:: Input records

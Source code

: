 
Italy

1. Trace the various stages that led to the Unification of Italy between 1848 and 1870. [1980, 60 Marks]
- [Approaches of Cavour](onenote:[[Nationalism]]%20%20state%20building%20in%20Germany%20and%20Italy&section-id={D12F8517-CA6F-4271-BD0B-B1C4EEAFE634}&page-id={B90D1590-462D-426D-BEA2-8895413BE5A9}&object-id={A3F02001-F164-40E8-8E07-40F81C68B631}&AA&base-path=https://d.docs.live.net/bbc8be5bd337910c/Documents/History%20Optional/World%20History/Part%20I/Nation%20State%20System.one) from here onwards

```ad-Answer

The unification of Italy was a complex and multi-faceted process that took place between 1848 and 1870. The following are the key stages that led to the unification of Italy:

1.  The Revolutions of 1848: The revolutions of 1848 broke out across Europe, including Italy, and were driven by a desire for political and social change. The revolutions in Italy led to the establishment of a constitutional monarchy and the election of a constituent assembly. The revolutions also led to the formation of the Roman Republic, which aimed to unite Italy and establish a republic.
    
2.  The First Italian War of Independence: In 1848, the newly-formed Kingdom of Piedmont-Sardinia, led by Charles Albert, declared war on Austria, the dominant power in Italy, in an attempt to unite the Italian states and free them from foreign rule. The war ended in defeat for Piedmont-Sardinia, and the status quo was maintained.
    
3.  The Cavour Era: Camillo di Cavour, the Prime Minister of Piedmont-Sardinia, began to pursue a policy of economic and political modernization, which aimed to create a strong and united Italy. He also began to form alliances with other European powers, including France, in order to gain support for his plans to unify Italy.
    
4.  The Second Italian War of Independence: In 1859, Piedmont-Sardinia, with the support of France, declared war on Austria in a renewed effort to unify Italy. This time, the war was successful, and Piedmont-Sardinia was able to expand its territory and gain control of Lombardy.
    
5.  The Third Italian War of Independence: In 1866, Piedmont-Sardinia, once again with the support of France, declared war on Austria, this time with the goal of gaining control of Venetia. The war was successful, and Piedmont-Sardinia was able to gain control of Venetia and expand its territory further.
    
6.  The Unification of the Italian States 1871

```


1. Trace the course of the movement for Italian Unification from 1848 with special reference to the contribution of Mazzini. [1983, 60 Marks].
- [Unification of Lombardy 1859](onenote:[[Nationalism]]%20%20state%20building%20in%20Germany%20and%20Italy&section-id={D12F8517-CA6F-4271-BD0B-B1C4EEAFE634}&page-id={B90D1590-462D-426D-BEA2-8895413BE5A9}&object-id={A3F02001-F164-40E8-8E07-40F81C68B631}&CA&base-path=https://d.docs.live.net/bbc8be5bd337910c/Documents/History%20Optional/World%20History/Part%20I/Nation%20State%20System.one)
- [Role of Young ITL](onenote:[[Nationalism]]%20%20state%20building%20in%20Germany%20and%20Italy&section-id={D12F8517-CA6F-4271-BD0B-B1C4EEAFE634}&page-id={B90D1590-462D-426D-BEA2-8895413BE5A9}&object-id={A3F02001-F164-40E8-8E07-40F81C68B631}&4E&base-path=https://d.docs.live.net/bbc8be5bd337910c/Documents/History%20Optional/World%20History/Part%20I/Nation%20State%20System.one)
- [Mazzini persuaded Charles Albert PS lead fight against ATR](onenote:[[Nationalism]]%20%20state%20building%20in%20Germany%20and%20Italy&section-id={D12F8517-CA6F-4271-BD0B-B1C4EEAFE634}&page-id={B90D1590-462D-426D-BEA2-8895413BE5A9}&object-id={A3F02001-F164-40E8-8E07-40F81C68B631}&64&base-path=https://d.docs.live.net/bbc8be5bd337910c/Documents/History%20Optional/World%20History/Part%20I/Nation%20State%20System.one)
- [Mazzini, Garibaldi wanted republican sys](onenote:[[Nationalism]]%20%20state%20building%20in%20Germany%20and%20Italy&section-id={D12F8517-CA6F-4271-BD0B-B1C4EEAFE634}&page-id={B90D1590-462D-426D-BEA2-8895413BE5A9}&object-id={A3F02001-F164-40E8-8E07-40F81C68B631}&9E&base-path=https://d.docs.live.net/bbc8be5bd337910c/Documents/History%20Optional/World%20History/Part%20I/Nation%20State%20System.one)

::::

■ Task description ■
I need every line from the material that contains the word "Sardinia".

■ Solution to this problem ■
2.  The First Italian War of Independence: In 1848, the newly-formed Kingdom of Piedmont-Sardinia, led by Charles Albert, declared war on Austria, the dominant power in Italy, in an attempt to unite the Italian states and free them from foreign rule. The war ended in defeat for Piedmont-Sardinia, and the status quo was maintained.
3.  The Cavour Era: Camillo di Cavour, the Prime Minister of Piedmont-Sardinia, began to pursue a policy of economic and political modernization, which aimed to create a strong and united Italy. He also began to form alliances with other European powers, including France, in order to gain support for his plans to unify Italy.
4.  The Second Italian War of Independence: In 1859, Piedmont-Sardinia, with the support of France, declared war on Austria in a renewed effort to unify Italy. This time, the war was successful, and Piedmont-Sardinia was able to expand its territory and gain control of Lombardy.
5.  The Third Italian War of Independence: In 1866, Piedmont-Sardinia, once again with the support of France, declared war on Austria, this time with the goal of gaining control of Venetia. The war was successful, and Piedmont-Sardinia was able to gain control of Venetia and expand its territory further.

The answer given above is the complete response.